Así pues, yo en esos días no sabía que para ser escritor había que escribir, y además había que escribir como mínimo muy bien. Pero es que, por no saber, ni sabía que era preciso renunciar a una notable porción de vida si se quería realmente escribir Por no saber, ni sabía que escribir, en la mayoría de los casos, significa entrar a formar parte de una familia de topos que viven en unas galerías interiores trabajando día y noche. Por no saber, ni sabía que iba a acabar siendo escritor, pero un tipo de escritor alejado de la figura de Malraux, pues me esperaban aventuras, pero más del lado de la literatura que de la vida.

Pero escribir vale la pena, no conozco nada más atractivo que la actividad de escribir, aunque al mismo tiempo haya que pagar cierto tributo por ese placer. Porque es un placer y es -como decía Danilo Kis- elevación: "La literatura es elevación. No inspiración, les ruego. Elevación. Epifanía joyceana. Es el instante en que se tiene la impresión de que, en toda la nulidad del hombre y de la vida, hay de todos modos unos cuantos momentos privilegiados, que hay que aprovechar. Es un don de Dios o del diablo, poco importa, pero un don supremo".

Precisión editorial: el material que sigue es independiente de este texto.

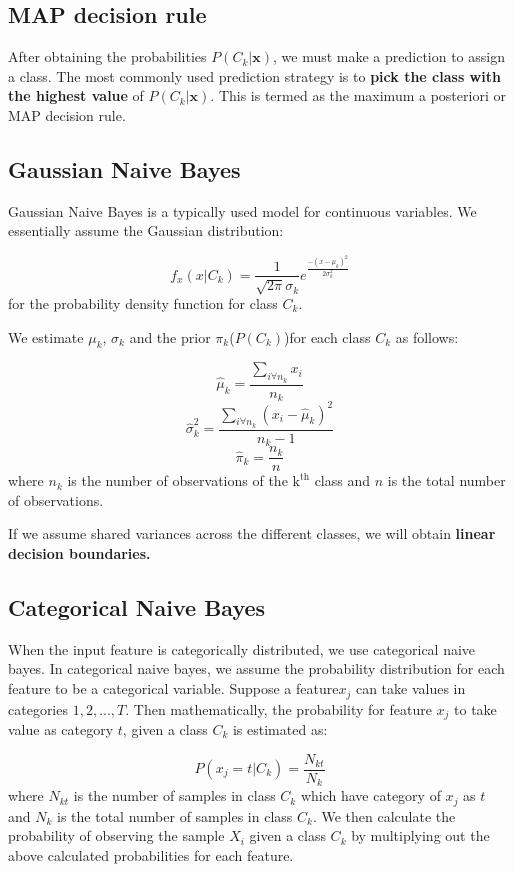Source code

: \documentclass[conference]{IEEEtran}
\begin{document}
\subsection{MAP decision rule}

After obtaining the probabilities $P(C_k|\mathbf{x})$, we must make a prediction to assign a class. The most commonly used prediction strategy is to \textbf{pick the class with the highest value} of $P(C_k|\mathbf{x})$. This is termed as the  maximum a posteriori or MAP decision rule.

\subsection{Gaussian Naive Bayes}

Gaussian Naive Bayes is a typically used model for continuous variables. We essentially assume the Gaussian distribution:

$$ f_x(x|C_k) = \frac{1}{\sqrt{2\pi}{\sigma}_k}e^{\frac{-(x-{\mu}_k)^2}{2{\sigma}^2_k}} $$ for the probability density function for class $C_k$. 

We estimate ${\mu}_k$, ${\sigma}_k$ and the prior ${\pi}_k$($P(C_k)$)for each class $C_k$ as follows:

$$ \hat{\mu}_k = \frac{\sum_{i \forall n_k}x_i}{n_k} $$
$$ \hat{\sigma}_k^2 = \frac{\sum_{i \forall n_k}(x_i - \hat{\mu}_k)^2}{n_k - 1} $$
$$ \hat{\pi}_k = \frac{n_k}{n} $$ where $n_k$ is the number of observations of the $\textrm{k}^\textrm{th}$ class and $n$ is the total number of observations. 

If we assume shared variances across the different classes, we will obtain \textbf{linear decision boundaries.}

\subsection{Categorical Naive Bayes}

When the input feature is categorically distributed, we use categorical naive bayes. In categorical naive bayes, we assume the probability distribution for each feature to be a categorical variable. Suppose a feature$x_j$ can take values in categories ${1, 2, ..., T}$. Then mathematically, the probability for feature $x_j$ to take value as category $t$, given a class $C_k$ is estimated as:

$$ P(x_j=t|C_k) =  \frac{N_{kt}}{N_k}$$ where $N_{kt}$ is the number of samples in class $C_k$ which have category of $x_j$ as $t$ and $N_k$ is the total number of samples in class $C_k$. We then calculate the probability of observing the sample $X_i$ given a class $C_k$ by multiplying out the above calculated probabilities for each feature.
\end{document}
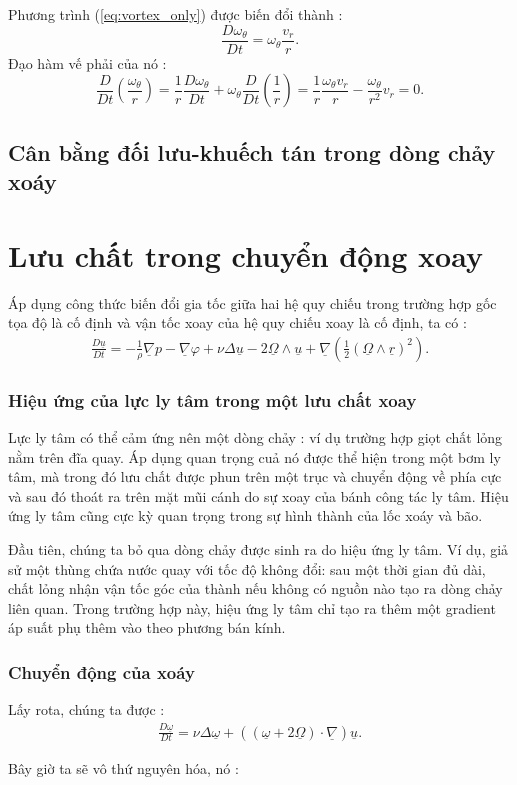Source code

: \documentclass[CO_LUU_CHAT.tex]{subfiles}
\begin{document}
Phương trình (\ref{eq:vortex_only}) được biến đổi thành :
$$
\frac{D\omega_\theta}{Dt}=\omega_\theta\frac{v_r}{r}.
$$
Đạo hàm vế phải của nó :
$$
\frac{D}{Dt}\left(\frac{\omega_\theta}{r}\right)=\frac{1}{r}\frac{D\omega_\theta}{Dt}+\omega_\theta\frac{D}{Dt}\left(\frac{1}{r}\right)=\frac{1}{r}\frac{\omega_\theta v_r}{r}-\frac{\omega_\theta}{r^2}v_r=0.
$$

\subsection{Cân bằng đối lưu-khuếch tán trong dòng chảy xoáy}


\section{Lưu chất trong chuyển động xoay}
	Áp dụng công thức biến đổi gia tốc giữa hai hệ quy chiếu trong trường hợp gốc tọa độ là cố định và vận tốc xoay của hệ quy chiếu xoay là cố định, ta có :
		\begin{equation}
			\begin{aligned}
				\frac{D\underline{u}}{Dt}=-\frac{1}{\rho}\underline{\nabla}p-\underline{\nabla}\varphi+\nu\Delta\underline{u}-2\underline{\Omega}\wedge\underline{u}+\underline{\nabla}\left(\frac{1}{2}\left(\underline{\Omega}\wedge\underline{r}\right)^2\right).
			\end{aligned}
		\end{equation}

\subsubsection{Hiệu ứng của lực ly tâm trong một lưu chất xoay}

	Lực ly tâm có thể cảm ứng nên một dòng chảy : ví dụ trường hợp giọt chất lỏng nằm trên đĩa quay. Áp dụng quan trọng cuả nó được thể hiện trong một bơm ly tâm, mà trong đó lưu chất được phun trên một trục và chuyển động về phía cực và sau đó thoát ra trên mặt mũi cánh do sự xoay của bánh công tác ly tâm. Hiệu ứng ly tâm cũng cực kỳ quan trọng trong sự hình thành của lốc xoáy và bão.

	Đầu tiên, chúng ta bỏ qua dòng chảy được sinh ra do hiệu ứng ly tâm. Ví dụ, giả sử một thùng chứa nước quay với tốc độ không đổi: sau một thời gian đủ dài, chất lỏng nhận vận tốc góc của thành nếu không có nguồn nào tạo ra dòng chảy liên quan. Trong trường hợp này, hiệu ứng ly tâm chỉ tạo ra thêm một gradient áp suất phụ thêm vào theo phương bán kính.

\subsubsection{Chuyển động của xoáy}
	Lấy rota, chúng ta được :
		\begin{equation}
			\begin{aligned}
				\frac{D\underline{\omega}}{Dt}=\nu\Delta\underline{\omega}+\left(\left(\underline{\omega}+2\underline{\Omega}\right)\cdot\underline{\nabla}\right)\underline{u}.
			\end{aligned}
		\end{equation}

Bây giờ ta sẽ vô thứ nguyên hóa, nó :
\end{document}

Hoy en día, con el auge de la nueva narrativa española, se dan entre nosotros dos tipos de escritores jóvenes, de escritores principiantes: por una parte, están los que no ignoran que se trata de un oficio duro y paciente, un oficio en el que se avanza en tinieblas y le obliga a uno a jugarse la vida, a arriesgar (como decía Michel Leiris) la vida como lo hace un torero; por otra parte, están los que ven en la literatura una carrera y buscan el dinero y la fama como primer objetivo de su trabajo.

No tengo alma de predicador y, además, no quiero desanimar ni a unos ni a otros, de modo que citaré de nuevo a Oscar Wilde, citaré ese consejo que le dio a un joven al que le habían dicho que debía comenzar desde abajo: "No, empieza desde la cumbre y siéntate arriba". Gabriel Ferrater lo dijo de otra forma: "Un escritor es como un artillero. Está condenado, lo sabemos todos, a caer un poco más abajo de su meta. Por ejemplo, si yo pretendo ser Musil y caigo un poco más abajo, pues ya es bastante más arriba. Pero si pretendo ser como un autor de cuarta fila..."

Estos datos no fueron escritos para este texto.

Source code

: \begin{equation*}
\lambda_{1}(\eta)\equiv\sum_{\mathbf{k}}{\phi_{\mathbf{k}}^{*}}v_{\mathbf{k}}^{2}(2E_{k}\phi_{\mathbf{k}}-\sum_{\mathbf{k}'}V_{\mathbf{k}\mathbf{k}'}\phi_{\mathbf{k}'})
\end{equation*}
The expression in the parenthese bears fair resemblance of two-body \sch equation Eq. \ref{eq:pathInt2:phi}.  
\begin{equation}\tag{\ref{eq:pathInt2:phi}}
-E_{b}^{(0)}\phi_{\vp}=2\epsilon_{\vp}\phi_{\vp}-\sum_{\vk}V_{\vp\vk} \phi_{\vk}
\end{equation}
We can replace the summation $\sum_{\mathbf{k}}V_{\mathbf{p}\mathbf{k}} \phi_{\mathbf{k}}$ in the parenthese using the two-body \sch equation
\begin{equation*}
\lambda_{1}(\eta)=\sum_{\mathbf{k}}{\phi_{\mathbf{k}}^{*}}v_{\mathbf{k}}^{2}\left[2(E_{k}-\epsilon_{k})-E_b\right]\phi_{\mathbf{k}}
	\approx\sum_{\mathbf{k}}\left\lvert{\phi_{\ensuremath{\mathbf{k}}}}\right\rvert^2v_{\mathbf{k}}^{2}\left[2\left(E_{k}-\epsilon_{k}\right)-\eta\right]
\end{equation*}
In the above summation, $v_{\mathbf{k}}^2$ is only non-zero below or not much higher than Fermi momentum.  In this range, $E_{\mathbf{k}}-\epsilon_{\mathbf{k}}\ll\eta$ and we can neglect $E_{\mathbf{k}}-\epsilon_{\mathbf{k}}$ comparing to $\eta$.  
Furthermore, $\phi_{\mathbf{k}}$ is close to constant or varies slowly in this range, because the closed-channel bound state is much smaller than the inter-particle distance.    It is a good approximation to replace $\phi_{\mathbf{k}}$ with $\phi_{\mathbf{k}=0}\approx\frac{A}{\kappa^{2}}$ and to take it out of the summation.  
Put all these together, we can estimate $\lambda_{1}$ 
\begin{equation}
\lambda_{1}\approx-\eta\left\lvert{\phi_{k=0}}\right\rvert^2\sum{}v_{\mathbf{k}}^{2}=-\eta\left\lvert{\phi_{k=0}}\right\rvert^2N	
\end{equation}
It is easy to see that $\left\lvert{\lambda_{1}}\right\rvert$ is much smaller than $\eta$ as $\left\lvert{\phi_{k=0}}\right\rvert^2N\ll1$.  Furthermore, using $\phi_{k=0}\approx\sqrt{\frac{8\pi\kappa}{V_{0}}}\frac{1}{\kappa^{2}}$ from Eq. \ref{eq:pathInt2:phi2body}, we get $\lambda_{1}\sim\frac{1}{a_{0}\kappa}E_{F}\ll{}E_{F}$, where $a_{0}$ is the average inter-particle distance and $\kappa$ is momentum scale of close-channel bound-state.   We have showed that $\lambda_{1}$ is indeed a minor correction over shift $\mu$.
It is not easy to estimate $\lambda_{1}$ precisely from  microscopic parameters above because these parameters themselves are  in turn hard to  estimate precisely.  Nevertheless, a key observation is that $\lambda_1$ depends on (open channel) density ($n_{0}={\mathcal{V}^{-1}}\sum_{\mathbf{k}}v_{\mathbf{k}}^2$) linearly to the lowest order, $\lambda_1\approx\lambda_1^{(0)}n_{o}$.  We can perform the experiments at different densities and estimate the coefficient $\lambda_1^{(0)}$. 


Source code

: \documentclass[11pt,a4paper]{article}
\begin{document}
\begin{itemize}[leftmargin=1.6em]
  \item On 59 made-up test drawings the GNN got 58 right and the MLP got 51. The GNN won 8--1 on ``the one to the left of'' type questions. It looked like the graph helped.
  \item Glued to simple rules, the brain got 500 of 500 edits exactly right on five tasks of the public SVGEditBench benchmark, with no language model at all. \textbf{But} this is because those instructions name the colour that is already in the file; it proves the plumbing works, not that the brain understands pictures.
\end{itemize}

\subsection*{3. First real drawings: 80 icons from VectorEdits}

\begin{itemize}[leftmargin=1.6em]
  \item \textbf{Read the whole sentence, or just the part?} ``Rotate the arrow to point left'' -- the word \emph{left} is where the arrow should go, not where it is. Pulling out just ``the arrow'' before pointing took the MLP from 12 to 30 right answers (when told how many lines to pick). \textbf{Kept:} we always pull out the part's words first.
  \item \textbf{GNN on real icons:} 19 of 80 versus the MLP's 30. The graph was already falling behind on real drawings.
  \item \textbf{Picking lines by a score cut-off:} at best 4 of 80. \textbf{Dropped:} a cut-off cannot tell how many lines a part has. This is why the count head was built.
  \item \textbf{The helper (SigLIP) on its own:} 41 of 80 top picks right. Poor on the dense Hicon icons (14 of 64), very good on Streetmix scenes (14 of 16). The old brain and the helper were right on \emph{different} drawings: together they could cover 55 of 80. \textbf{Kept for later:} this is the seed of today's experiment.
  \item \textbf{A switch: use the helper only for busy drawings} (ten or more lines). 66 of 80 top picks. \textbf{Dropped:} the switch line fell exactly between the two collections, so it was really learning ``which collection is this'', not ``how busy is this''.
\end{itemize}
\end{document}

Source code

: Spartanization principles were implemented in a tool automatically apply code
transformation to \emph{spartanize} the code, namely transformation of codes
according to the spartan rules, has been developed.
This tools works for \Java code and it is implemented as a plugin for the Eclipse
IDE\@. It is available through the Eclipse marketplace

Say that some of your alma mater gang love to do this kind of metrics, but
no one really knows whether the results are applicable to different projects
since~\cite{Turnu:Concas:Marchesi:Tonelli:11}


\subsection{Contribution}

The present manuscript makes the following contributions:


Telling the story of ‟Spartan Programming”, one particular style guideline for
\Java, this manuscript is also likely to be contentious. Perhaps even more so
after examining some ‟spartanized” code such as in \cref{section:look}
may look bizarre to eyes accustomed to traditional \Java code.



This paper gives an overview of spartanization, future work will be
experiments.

Un escritor debe tener la máxima ambición y saber que lo importante no es la fama o el ser escritor sino escribir, encadenarse de por vida a un noble pero implacable amo, un amo que no hace concesiones y que a los verdaderos escritores los lleva por el camino de la amargura, como muy bien se aprecia en frases como esta de Marguerite Duras: "Escribir es intentar saber qué escribiríamos si escribiésemos".

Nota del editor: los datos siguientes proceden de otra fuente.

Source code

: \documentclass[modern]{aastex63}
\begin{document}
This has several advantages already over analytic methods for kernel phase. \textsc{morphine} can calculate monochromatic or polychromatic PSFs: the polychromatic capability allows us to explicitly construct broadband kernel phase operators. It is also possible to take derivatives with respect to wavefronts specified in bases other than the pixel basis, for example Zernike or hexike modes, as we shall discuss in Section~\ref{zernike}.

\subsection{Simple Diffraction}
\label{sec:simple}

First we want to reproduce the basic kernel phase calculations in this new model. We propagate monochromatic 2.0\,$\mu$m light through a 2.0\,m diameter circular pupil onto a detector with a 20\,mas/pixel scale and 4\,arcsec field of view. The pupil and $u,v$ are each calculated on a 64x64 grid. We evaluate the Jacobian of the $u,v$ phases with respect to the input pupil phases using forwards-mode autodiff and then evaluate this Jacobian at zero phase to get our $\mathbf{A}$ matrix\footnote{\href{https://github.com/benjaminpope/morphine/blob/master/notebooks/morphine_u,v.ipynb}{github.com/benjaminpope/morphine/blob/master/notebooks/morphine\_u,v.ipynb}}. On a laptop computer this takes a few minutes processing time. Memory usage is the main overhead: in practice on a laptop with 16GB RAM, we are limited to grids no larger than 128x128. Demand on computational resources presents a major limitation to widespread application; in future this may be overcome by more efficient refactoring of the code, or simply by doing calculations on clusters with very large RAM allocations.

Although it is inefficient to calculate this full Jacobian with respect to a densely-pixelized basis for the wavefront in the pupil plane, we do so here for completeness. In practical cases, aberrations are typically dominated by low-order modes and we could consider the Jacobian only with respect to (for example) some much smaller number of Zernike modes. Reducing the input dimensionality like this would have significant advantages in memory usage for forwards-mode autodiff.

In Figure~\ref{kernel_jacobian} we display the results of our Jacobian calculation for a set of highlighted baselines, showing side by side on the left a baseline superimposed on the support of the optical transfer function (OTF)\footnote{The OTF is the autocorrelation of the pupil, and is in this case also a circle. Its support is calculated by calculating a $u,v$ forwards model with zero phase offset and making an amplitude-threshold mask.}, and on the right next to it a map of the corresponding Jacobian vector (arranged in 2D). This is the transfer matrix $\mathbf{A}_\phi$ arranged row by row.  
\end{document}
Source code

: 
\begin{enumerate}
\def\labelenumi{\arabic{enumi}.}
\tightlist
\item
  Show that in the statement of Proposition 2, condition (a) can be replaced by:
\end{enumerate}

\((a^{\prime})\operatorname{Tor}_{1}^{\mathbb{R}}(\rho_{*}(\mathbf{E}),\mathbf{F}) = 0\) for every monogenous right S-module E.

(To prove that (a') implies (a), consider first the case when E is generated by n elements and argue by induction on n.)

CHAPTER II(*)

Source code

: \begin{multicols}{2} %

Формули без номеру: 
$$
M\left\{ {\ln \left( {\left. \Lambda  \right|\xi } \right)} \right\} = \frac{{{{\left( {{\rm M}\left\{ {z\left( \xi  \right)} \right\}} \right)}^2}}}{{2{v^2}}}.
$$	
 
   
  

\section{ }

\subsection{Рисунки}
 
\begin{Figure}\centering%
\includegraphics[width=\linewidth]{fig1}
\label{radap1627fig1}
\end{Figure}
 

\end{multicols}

Plantearse escribir es adentrarse en un espacio peligroso, porque se entra en un oscuro túnel sin final, porque jamás se llega a la satisfacción plena, nunca se llega a escribir la obra perfecta o genial, y eso produce la más grande de las desazones. Antes se aprende a morir que a escribir. Y es que (como dice Justo Navarro) ser escritor, cuando ya se sabe escribir, es convertirse en un extraño, en un extranjero: tienes que empezar a traducirte a ti mismo. Escribir es hacerse pasar por otro, escribir es dejar de ser escritor o de querer parecerte a Mastroianni para simplemente escribir, escribir lo que escribirías si escribieras. Es algo terrible pero que recomiendo a todo el mundo, porque escribir es corregir la vida -aunque sólo corrijamos una sola coma al día-, es lo único que nos protege de las heridas insensatas y golpes absurdos que nos da la horrenda vida auténtica (debido a su carácter de horrenda, el tributo que debemos pagar para escribir y renunciar a parte de la vida auténtica no es pues tan duro como podría pensarse) o bien, como decía Italo Svevo, es lo mejor que podemos hacer en esta vida y, precisamente por ser lo mejor, deberíamos desear que lo hiciera todo el mundo: "Cuando todos comprendan con la claridad con que yo lo hago, todos escribirán. La vida será literaturizada. La mitad de la humanidad se dedicará a leer y a estudiar lo que la otra mitad de la humanidad habrá escrito. Y el recogimiento ocupará la mayor parte del tiempo que será así arrebatado a la horrible vida verdadera. Y si una parte de la humanidad se rebelase y se negase a leer las lucubraciones de los demás, mucho mejor. Cada uno se leería a sí mismo".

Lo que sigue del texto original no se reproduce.